Rocket's launch is part of a broader trend where AI-powered tools commoditize capabilities that previously required dedicated enterprise software or expensive consulting engagements. The $250/month price point for strategy and research reports that might previously have required a $50,000+ consulting engagement represents a significant disruption to the professional services model — and, by extension, to premium CI platforms that price in the thousands per month.

For dedicated CI vendors, the competitive threat from Rocket is indirect but real. Rocket is not trying to replace Klue, Crayon, or AlphaSense in enterprise CI programs. Instead, it is capturing a market segment — product teams at startups and mid-market companies — that might otherwise grow into enterprise CI buyers. If product teams become accustomed to getting "good enough" competitive intelligence bundled into their product strategy tool, the case for purchasing a standalone CI platform becomes harder to make.

The Salesforce Ventures investment is noteworthy. Salesforce's involvement suggests potential future integration with the Salesforce ecosystem, which could bring Rocket's CI capabilities into the CRM workflows where many sales and product teams already operate. For CI practitioners who rely on Salesforce as a distribution channel for competitive insights, this is worth monitoring.

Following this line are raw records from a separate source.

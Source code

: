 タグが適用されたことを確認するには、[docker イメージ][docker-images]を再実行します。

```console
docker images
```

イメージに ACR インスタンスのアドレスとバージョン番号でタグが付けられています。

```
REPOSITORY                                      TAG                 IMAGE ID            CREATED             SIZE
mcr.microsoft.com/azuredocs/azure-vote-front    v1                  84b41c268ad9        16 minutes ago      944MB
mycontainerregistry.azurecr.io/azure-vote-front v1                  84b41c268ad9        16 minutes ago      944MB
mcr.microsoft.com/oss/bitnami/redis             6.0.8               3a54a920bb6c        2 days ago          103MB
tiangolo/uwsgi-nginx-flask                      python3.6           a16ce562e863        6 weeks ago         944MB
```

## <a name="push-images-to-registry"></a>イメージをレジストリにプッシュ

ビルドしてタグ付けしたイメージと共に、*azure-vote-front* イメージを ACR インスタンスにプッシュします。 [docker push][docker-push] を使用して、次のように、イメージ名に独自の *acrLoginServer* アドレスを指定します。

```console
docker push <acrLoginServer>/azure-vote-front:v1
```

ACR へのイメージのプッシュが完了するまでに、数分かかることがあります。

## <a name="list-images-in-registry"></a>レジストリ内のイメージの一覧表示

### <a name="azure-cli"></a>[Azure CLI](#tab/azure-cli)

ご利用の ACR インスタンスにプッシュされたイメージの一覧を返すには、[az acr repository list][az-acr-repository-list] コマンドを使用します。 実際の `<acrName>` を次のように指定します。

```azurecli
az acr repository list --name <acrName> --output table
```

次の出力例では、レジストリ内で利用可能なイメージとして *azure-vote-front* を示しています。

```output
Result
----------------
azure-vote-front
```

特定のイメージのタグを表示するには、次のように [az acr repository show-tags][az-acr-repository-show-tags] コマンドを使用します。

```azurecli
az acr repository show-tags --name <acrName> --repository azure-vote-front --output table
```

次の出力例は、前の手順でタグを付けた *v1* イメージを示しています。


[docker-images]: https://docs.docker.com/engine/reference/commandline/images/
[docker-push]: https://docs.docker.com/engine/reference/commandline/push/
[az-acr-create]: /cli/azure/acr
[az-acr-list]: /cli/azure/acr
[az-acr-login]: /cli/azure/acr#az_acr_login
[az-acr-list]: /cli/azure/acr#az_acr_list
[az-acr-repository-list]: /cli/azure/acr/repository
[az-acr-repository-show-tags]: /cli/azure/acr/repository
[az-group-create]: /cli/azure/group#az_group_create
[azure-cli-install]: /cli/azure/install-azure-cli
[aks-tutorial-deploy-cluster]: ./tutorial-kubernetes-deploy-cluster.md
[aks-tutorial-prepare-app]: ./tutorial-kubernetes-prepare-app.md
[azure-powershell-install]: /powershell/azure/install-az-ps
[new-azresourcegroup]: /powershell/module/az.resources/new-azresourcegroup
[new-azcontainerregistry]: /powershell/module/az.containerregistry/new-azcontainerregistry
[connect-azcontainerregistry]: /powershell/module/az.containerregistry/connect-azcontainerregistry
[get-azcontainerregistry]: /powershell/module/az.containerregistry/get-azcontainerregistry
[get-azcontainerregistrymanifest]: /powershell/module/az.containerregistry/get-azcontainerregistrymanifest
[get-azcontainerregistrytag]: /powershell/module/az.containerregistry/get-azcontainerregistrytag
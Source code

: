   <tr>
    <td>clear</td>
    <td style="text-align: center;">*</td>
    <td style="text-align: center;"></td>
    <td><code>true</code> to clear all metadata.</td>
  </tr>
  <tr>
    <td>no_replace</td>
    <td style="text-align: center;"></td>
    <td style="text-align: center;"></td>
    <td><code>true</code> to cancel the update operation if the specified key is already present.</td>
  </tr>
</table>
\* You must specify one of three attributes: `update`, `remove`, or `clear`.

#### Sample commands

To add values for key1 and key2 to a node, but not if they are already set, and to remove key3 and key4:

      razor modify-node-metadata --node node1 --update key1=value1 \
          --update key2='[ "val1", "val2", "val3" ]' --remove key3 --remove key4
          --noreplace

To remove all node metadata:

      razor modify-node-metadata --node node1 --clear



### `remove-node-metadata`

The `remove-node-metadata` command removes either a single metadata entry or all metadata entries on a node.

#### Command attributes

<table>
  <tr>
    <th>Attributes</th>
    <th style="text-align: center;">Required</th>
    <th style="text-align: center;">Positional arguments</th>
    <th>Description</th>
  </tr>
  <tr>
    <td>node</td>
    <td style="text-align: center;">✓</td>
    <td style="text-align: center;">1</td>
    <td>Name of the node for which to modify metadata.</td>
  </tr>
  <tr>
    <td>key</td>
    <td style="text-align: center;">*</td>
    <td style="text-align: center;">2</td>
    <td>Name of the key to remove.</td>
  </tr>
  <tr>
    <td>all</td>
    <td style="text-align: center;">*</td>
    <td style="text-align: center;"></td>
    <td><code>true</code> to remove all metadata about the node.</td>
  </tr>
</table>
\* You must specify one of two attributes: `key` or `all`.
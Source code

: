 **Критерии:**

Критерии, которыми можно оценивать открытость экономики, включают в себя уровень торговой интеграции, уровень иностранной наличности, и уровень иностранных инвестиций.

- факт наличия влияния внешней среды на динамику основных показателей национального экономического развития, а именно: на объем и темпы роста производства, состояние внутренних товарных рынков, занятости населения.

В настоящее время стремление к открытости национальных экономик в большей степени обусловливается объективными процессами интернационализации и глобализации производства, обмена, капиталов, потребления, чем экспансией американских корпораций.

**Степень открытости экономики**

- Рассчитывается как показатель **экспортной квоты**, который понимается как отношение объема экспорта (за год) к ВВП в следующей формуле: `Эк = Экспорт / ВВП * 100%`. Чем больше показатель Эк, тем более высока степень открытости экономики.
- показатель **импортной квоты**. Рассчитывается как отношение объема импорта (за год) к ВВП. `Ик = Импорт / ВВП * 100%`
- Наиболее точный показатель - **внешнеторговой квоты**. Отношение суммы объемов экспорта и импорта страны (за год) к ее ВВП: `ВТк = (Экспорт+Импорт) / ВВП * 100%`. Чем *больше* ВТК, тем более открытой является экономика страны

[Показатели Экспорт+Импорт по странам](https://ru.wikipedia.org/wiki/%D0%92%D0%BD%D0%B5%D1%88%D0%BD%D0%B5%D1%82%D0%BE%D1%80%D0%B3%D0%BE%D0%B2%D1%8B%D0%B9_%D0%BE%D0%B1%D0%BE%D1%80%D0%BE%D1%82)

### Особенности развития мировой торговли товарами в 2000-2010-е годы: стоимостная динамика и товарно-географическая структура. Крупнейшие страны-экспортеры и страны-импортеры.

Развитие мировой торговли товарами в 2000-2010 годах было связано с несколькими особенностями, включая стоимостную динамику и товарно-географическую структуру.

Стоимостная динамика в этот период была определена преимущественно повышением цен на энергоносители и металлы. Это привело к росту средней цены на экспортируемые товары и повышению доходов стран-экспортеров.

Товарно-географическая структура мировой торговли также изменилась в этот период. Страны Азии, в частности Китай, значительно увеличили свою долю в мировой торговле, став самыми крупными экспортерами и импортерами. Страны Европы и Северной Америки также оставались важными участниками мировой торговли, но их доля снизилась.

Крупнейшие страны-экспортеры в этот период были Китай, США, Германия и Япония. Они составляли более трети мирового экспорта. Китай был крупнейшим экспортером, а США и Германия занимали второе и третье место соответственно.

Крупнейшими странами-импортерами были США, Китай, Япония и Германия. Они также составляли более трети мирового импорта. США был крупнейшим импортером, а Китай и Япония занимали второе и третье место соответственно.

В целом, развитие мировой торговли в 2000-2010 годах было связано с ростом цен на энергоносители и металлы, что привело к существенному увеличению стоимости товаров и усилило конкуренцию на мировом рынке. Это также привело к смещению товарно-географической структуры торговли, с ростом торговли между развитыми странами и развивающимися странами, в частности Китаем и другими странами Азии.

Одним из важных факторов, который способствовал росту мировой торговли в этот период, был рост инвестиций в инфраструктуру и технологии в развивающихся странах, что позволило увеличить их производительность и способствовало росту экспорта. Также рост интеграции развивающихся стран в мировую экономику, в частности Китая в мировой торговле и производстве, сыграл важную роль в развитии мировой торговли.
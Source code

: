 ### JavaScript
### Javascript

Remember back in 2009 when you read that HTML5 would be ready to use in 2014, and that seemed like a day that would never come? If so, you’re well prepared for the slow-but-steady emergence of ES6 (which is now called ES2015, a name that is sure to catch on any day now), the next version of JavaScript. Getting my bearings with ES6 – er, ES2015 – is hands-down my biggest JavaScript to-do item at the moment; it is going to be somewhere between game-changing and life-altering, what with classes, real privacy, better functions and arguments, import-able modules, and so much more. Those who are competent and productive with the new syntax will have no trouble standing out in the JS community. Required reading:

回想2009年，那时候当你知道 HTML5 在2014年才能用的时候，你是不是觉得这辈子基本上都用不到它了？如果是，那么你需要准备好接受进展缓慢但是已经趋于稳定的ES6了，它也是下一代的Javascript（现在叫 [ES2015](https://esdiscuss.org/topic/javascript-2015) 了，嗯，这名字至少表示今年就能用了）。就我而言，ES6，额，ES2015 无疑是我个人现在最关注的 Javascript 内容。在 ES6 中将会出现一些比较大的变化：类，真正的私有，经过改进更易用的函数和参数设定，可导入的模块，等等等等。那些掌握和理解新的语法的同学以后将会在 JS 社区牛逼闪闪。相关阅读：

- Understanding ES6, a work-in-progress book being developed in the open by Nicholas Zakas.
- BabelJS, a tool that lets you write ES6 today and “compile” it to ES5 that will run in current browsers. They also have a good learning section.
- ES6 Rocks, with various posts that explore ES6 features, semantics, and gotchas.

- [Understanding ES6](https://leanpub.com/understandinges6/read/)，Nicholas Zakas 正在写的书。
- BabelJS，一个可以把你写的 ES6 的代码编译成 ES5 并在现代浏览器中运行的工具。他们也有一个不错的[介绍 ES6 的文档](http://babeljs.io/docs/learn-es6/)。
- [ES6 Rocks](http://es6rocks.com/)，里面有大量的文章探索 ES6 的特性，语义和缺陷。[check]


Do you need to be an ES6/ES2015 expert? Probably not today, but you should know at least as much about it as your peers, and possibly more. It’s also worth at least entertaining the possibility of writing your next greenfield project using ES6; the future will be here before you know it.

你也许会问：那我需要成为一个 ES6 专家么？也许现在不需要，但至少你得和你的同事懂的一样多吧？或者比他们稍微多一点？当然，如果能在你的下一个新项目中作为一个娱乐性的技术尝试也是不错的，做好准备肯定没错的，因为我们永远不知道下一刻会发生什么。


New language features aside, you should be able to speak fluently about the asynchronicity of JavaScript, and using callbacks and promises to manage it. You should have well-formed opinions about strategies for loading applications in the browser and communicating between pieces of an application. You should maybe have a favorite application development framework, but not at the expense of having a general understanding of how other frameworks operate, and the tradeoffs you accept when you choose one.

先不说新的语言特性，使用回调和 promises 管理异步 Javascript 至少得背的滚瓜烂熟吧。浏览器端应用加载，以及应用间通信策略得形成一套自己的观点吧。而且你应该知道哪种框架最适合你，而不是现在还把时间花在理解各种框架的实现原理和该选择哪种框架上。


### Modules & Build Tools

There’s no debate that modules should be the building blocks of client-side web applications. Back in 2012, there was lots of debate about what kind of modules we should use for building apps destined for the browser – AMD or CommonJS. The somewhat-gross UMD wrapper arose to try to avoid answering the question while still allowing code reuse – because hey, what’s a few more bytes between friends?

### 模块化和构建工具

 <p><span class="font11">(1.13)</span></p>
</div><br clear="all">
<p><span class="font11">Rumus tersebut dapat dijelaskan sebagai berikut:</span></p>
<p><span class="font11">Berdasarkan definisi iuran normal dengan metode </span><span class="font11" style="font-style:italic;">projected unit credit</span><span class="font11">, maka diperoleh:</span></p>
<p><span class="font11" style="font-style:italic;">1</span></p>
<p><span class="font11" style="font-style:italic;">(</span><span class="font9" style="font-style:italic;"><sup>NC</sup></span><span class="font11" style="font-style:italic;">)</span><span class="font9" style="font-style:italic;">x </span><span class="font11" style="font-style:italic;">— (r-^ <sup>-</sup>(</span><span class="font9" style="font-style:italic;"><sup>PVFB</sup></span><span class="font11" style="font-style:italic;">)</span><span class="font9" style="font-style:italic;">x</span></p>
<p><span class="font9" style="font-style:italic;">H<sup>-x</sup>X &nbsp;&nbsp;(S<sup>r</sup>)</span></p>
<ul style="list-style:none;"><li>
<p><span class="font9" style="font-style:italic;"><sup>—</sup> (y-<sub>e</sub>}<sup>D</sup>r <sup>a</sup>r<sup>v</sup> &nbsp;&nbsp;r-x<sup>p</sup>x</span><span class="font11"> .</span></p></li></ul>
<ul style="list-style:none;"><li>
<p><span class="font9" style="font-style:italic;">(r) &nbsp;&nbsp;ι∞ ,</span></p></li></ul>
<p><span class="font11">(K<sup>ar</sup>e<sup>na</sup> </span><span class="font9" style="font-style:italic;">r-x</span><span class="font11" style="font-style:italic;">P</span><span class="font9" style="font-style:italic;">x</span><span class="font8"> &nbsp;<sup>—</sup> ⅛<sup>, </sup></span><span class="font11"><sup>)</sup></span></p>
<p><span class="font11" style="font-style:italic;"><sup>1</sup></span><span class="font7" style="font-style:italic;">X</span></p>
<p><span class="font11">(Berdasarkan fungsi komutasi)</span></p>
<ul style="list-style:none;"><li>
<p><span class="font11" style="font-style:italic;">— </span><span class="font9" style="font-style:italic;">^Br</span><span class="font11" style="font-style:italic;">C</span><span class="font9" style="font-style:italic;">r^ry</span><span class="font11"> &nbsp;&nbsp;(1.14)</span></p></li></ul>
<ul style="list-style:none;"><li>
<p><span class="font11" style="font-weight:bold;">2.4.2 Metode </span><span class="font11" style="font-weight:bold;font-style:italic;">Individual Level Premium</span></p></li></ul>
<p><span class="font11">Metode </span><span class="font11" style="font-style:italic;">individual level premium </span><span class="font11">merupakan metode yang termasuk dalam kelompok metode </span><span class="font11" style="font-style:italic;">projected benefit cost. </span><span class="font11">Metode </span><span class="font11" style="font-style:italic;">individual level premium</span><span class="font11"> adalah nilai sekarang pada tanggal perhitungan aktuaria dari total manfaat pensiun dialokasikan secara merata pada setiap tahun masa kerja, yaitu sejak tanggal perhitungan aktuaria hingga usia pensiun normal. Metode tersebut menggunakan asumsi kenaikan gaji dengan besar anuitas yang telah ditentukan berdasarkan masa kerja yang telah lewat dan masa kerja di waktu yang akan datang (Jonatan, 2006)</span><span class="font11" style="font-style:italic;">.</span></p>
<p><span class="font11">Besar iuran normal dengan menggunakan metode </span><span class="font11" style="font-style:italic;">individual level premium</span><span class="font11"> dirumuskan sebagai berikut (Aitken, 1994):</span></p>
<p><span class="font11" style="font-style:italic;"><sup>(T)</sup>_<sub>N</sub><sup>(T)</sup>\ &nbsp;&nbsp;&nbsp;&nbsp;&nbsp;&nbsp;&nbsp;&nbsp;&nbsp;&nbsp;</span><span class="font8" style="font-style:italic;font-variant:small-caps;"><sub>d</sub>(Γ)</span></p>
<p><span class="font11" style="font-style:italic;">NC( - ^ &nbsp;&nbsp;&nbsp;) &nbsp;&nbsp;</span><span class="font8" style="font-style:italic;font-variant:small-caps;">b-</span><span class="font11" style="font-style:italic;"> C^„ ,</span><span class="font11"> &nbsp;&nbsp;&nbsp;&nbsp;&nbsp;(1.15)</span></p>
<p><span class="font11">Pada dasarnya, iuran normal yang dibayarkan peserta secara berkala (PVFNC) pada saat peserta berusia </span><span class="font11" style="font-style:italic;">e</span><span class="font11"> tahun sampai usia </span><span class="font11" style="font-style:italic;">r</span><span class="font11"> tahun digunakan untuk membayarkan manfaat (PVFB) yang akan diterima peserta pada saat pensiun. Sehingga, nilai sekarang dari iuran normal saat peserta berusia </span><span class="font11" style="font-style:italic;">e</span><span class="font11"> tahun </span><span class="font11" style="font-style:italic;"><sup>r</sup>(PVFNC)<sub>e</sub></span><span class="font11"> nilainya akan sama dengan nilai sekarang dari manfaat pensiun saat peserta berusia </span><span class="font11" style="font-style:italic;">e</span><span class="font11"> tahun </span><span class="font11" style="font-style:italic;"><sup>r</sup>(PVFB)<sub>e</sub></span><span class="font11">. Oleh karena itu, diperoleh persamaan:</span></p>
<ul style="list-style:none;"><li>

More broadly, Rocket's 1.5 million user base — achieved in under a year — demonstrates the appetite for AI-powered strategy tools outside the traditional enterprise software buyer. The go-to-market strategy implications are clear: the next wave of CI adoption may not come from top-down enterprise sales but from bottoms-up product-led growth, where individual product managers and founders adopt CI capabilities as part of a broader workflow tool.